Green and Henseke’s cross-national work suggests the mechanism matters. It’s not about ticking an “employability” box – it’s about work-based learning with clear outcomes and assessment that captures problem-solving and responsibility, making skills legible to employers and reducing the risk of graduates starting in low-skill trajectories from which they may never recover. Early mismatch can persist – which means what happens in the transition matters as much as what happens in the classroom.
And even when skills are developed – whether through the curriculum, work experience, or the kinds of extracurricular activity that European systems formally record on the Diploma Supplement – there remains a surfacing problem. As I’ve argued on the site elsewhere, students develop skills but struggle to name and evidence them, employers report attributes as missing that may actually be present but invisible, and the UK’s patchwork of documentation infrastructure fails to record what students have gained.
See also the desperate need for PSRBs to engage with all of this, and the policy disaster that is the Lifelong Learning Entitlement, which ought to make earning while learning a doddle, but in fact is almost as inflexible for full-time students on mixing and matching as the system it’s designed to replace.
Wrong end of the telescope
As well as all of that, across employers, government and universities, there is clearly a coordination failure. If employers don’t redesign work and invest in training, universities can’t “teach” their way out of underutilisation. If government focuses mainly on supply-side reforms, it can expand qualification rates while leaving the job structure unchanged.

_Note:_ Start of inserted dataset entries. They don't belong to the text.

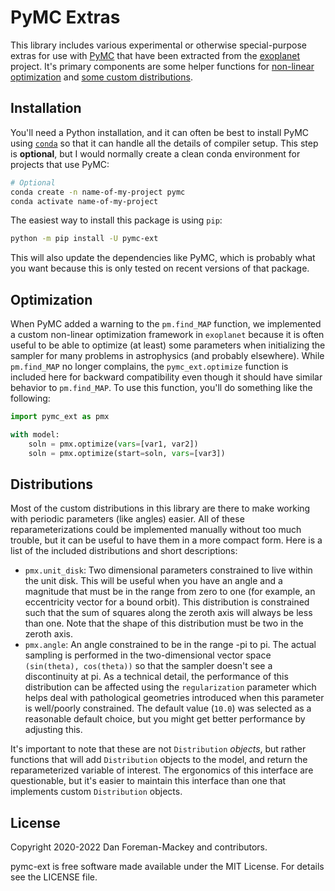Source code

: # PyMC Extras

This library includes various experimental or otherwise special-purpose extras
for use with [PyMC](https://www.pymc.io) that have been extracted from the
[exoplanet](https://docs.exoplanet.codes) project. It's primary components are
some helper functions for [non-linear optimization](#Optimization) and [some
custom distributions](#Distributions).

## Installation

You'll need a Python installation, and it can often be best to install PyMC
using [`conda`](https://docs.conda.io/en/latest/) so that it can handle all the
details of compiler setup. This step is **optional**, but I would normally
create a clean conda environment for projects that use PyMC:

```bash
# Optional
conda create -n name-of-my-project pymc
conda activate name-of-my-project
```

The easiest way to install this package is using `pip`:

```bash
python -m pip install -U pymc-ext
```

This will also update the dependencies like PyMC, which is probably what you
want because this is only tested on recent versions of that package.

## Optimization

When PyMC added a warning to the `pm.find_MAP` function, we implemented a custom
non-linear optimization framework in `exoplanet` because it is often useful to
be able to optimize (at least) some parameters when initializing the sampler for
many problems in astrophysics (and probably elsewhere). While `pm.find_MAP` no
longer complains, the `pymc_ext.optimize` function is included here for backward
compatibility even though it should have similar behavior to `pm.find_MAP`. To
use this function, you'll do something like the following:

```python
import pymc_ext as pmx

with model:
    soln = pmx.optimize(vars=[var1, var2])
    soln = pmx.optimize(start=soln, vars=[var3])
```

## Distributions

Most of the custom distributions in this library are there to make working with
periodic parameters (like angles) easier. All of these reparameterizations could
be implemented manually without too much trouble, but it can be useful to have
them in a more compact form. Here is a list of the included distributions and
short descriptions:

- `pmx.unit_disk`: Two dimensional parameters constrained to live within the
  unit disk. This will be useful when you have an angle and a magnitude that
  must be in the range from zero to one (for example, an eccentricity vector for
  a bound orbit). This distribution is constrained such that the sum of squares
  along the zeroth axis will always be less than one. Note that the shape of
  this distribution must be two in the zeroth axis.
- `pmx.angle`: An angle constrained to be in the range -pi to pi. The actual
  sampling is performed in the two-dimensional vector space `(sin(theta), cos(theta))`
  so that the sampler doesn't see a discontinuity at pi. As a
  technical detail, the performance of this distribution can be affected using
  the `regularization` parameter which helps deal with pathological geometries
  introduced when this parameter is well/poorly constrained. The default value
  (`10.0`) was selected as a reasonable default choice, but you might get better
  performance by adjusting this.

It's important to note that these are not `Distribution` _objects_, but rather
functions that will add `Distribution` objects to the model, and return the
reparameterized variable of interest. The ergonomics of this interface are
questionable, but it's easier to maintain this interface than one that
implements custom `Distribution` objects.

## License

Copyright 2020-2022 Dan Foreman-Mackey and contributors.

pymc-ext is free software made available under the MIT License. For details see
the LICENSE file.
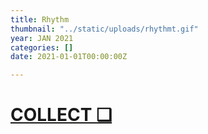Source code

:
 ```yaml
---
title: Rhythm
thumbnail: "../static/uploads/rhythmt.gif"
year: JAN 2021
categories: []
date: 2021-01-01T00:00:00Z

---
```


# [COLLECT ❑](https://knownorigin.io/gallery/270950-rhythm "Rhythm")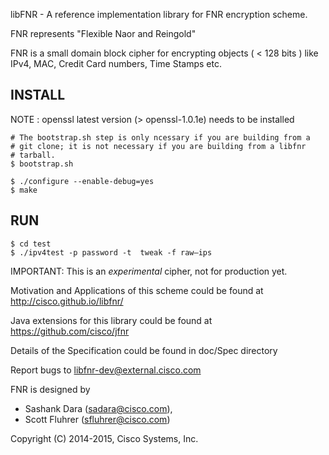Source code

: 
libFNR - A reference implementation library for FNR encryption scheme.

FNR represents "Flexible Naor and Reingold"

FNR is a small domain block cipher for encrypting
objects ( < 128 bits ) like IPv4, MAC, Credit Card numbers, Time Stamps etc.

## INSTALL

NOTE : openssl latest version (> openssl-1.0.1e) needs to be installed

```shell
# The bootstrap.sh step is only ncessary if you are building from a
# git clone; it is not necessary if you are building from a libfnr
# tarball.
$ bootstrap.sh

$ ./configure --enable-debug=yes
$ make
```

## RUN

```shell
$ cd test
$ ./ipv4test -p password -t  tweak -f raw–ips
```

IMPORTANT:  This is an *experimental* cipher, not for production yet.

Motivation and Applications of this scheme could be found at
http://cisco.github.io/libfnr/

Java extensions for this library could be found at
https://github.com/cisco/jfnr

Details of the Specification could be found in
doc/Spec directory

Report bugs to <libfnr-dev@external.cisco.com>

FNR is designed by
* Sashank Dara (sadara@cisco.com),
* Scott Fluhrer (sfluhrer@cisco.com)

Copyright (C) 2014-2015, Cisco Systems, Inc.
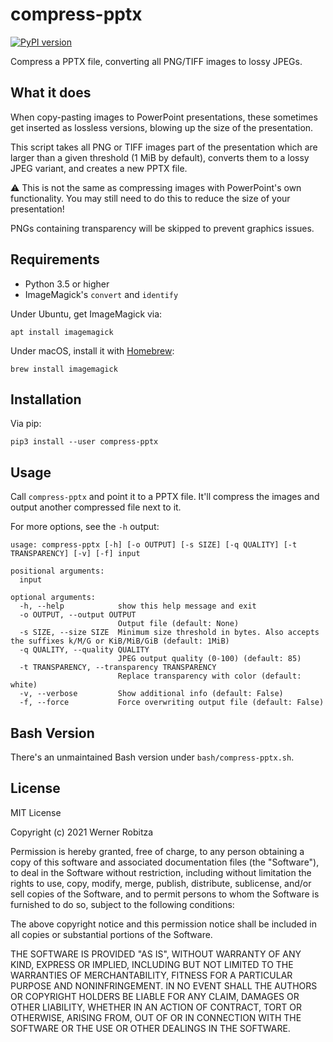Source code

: # compress-pptx

[![PyPI version](https://img.shields.io/pypi/v/compress-pptx.svg)](https://pypi.org/project/compress-pptx)

Compress a PPTX file, converting all PNG/TIFF images to lossy JPEGs.

## What it does

When copy-pasting images to PowerPoint presentations, these sometimes get inserted as lossless versions, blowing up the size of the presentation.

This script takes all PNG or TIFF images part of the presentation which are larger than a given threshold (1 MiB by default), converts them to a lossy JPEG variant, and creates a new PPTX file.

:warning: This is not the same as compressing images with PowerPoint's own functionality. You may still need to do this to reduce the size of your presentation!

PNGs containing transparency will be skipped to prevent graphics issues.
## Requirements

- Python 3.5 or higher
- ImageMagick's `convert` and `identify`

Under Ubuntu, get ImageMagick via:

```
apt install imagemagick
```

Under macOS, install it with [Homebrew](https://brew.sh):

```
brew install imagemagick
```

## Installation

Via pip:

```
pip3 install --user compress-pptx
```

## Usage

Call `compress-pptx` and point it to a PPTX file. It'll compress the images and output another compressed file next to it.

For more options, see the `-h` output:

```
usage: compress-pptx [-h] [-o OUTPUT] [-s SIZE] [-q QUALITY] [-t TRANSPARENCY] [-v] [-f] input

positional arguments:
  input

optional arguments:
  -h, --help            show this help message and exit
  -o OUTPUT, --output OUTPUT
                        Output file (default: None)
  -s SIZE, --size SIZE  Minimum size threshold in bytes. Also accepts the suffixes k/M/G or KiB/MiB/GiB (default: 1MiB)
  -q QUALITY, --quality QUALITY
                        JPEG output quality (0-100) (default: 85)
  -t TRANSPARENCY, --transparency TRANSPARENCY
                        Replace transparency with color (default: white)
  -v, --verbose         Show additional info (default: False)
  -f, --force           Force overwriting output file (default: False)
```

## Bash Version

There's an unmaintained Bash version under `bash/compress-pptx.sh`.

## License

MIT License

Copyright (c) 2021 Werner Robitza

Permission is hereby granted, free of charge, to any person obtaining a copy
of this software and associated documentation files (the "Software"), to deal
in the Software without restriction, including without limitation the rights
to use, copy, modify, merge, publish, distribute, sublicense, and/or sell
copies of the Software, and to permit persons to whom the Software is
furnished to do so, subject to the following conditions:

The above copyright notice and this permission notice shall be included in all
copies or substantial portions of the Software.

THE SOFTWARE IS PROVIDED "AS IS", WITHOUT WARRANTY OF ANY KIND, EXPRESS OR
IMPLIED, INCLUDING BUT NOT LIMITED TO THE WARRANTIES OF MERCHANTABILITY,
FITNESS FOR A PARTICULAR PURPOSE AND NONINFRINGEMENT. IN NO EVENT SHALL THE
AUTHORS OR COPYRIGHT HOLDERS BE LIABLE FOR ANY CLAIM, DAMAGES OR OTHER
LIABILITY, WHETHER IN AN ACTION OF CONTRACT, TORT OR OTHERWISE, ARISING FROM,
OUT OF OR IN CONNECTION WITH THE SOFTWARE OR THE USE OR OTHER DEALINGS IN THE
SOFTWARE.
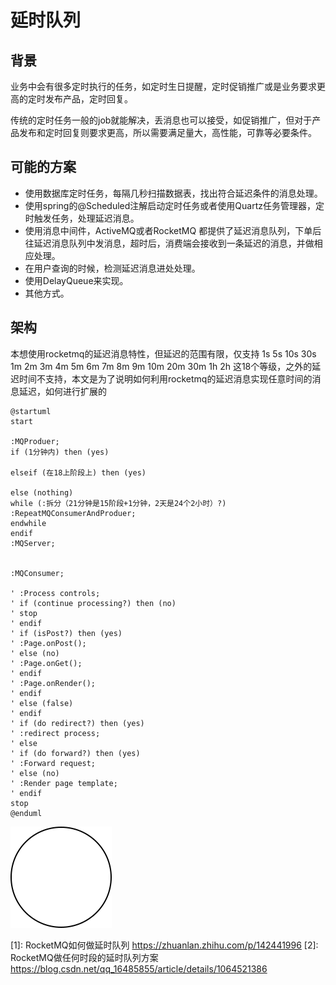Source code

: # 延时队列

## 背景

业务中会有很多定时执行的任务，如定时生日提醒，定时促销推广或是业务要求更高的定时发布产品，定时回复。

传统的定时任务一般的job就能解决，丢消息也可以接受，如促销推广，但对于产品发布和定时回复则要求更高，所以需要满足量大，高性能，可靠等必要条件。

## 可能的方案

- 使用数据库定时任务，每隔几秒扫描数据表，找出符合延迟条件的消息处理。
- 使用spring的@Scheduled注解启动定时任务或者使用Quartz任务管理器，定时触发任务，处理延迟消息。
- 使用消息中间件，ActiveMQ或者RocketMQ 都提供了延迟消息队列，下单后往延迟消息队列中发消息，超时后，消费端会接收到一条延迟的消息，并做相应处理。
- 在用户查询的时候，检测延迟消息进处处理。
- 使用DelayQueue来实现。
- 其他方式。

## 架构

本想使用rocketmq的延迟消息特性，但延迟的范围有限，仅支持
1s 5s 10s 30s
1m 2m 3m 4m
5m 6m 7m 8m
9m 10m 20m 30m
1h 2h
这18个等级，之外的延迟时间不支持，本文是为了说明如何利用rocketmq的延迟消息实现任意时间的消息延迟，如何进行扩展的

```plantuml
@startuml
start

:MQProduer;
if (1分钟内) then (yes)

elseif (在18上阶段上) then (yes)

else (nothing)
while (:拆分（21分钟是15阶段+1分钟，2天是24个2小时）?)
:RepeatMQConsumerAndProduer;
endwhile
endif
:MQServer;


:MQConsumer;

' :Process controls;
' if (continue processing?) then (no)
' stop
' endif
' if (isPost?) then (yes)
' :Page.onPost();
' else (no)
' :Page.onGet();
' endif
' :Page.onRender();
' endif
' else (false)
' endif
' if (do redirect?) then (yes)
' :redirect process;
' else
' if (do forward?) then (yes)
' :Forward request;
' else (no)
' :Render page template;
' endif
stop
@enduml

```

![延时队列](delay_mq.drawio.svg)

[1]: RocketMQ如何做延时队列 https://zhuanlan.zhihu.com/p/142441996
[2]: RocketMQ做任何时段的延时队列方案 https://blog.csdn.net/qq_16485855/article/details/1064521386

And if universities treat skills as someone else’s problem – or as something that can only be addressed by bolting optional extras onto already overloaded students – then the accommodation the economy needs won’t happen either.
Right now, almost everything government is causing in HE policy and regulation – closing courses based on earnings data, restricting international recruitment, tightening loan terms – addresses the supply side of a demand-side problem. And now opposition parties are competing to do the same thing faster.
The countries that don’t have this problem are the ones that paired graduate expansion with skilled job creation, employer investment, and regional economic development.
The government’s own Skills and Productivity Board material is explicit that skills and productivity are connected but mediated by employer strategy, investment, management and local economic structure.
So place-based policy can’t just fund provision – it has to target adoption and diffusion of technology and management practices in lagging sectors and regions, use procurement and regulation to raise job quality in the large low-wage service markets where the state is a major purchaser, and align industrial strategy with occupational upgrading so that growth sectors translate into more skilled roles rather than just more headcount.
If Britain is “short of graduate jobs”, the policy lever isn’t restricting graduate supply. It’s increasing the number and quality of roles that genuinely require and reward higher skills, and accepting that skills do have a place in undergraduate credit.
Universities have a part to play – particularly in how they credit experiential learning, surface what students have gained, and in how they design degrees. Letting students design their own would be a great start.
But they also have a distinctive contribution to make on the demand side itself – surfacing and generating the policy research that government needs to understand why the UK is an outlier, what levers would shift employer behaviour, and what regional economic conditions would turn graduate capability into productive work.
Until that lands with ministers (or maybe, in the future, Mayors), the debate will remain stuck on supply-side tinkering while the real problem goes unaddressed – a surefire way to become the next Italy.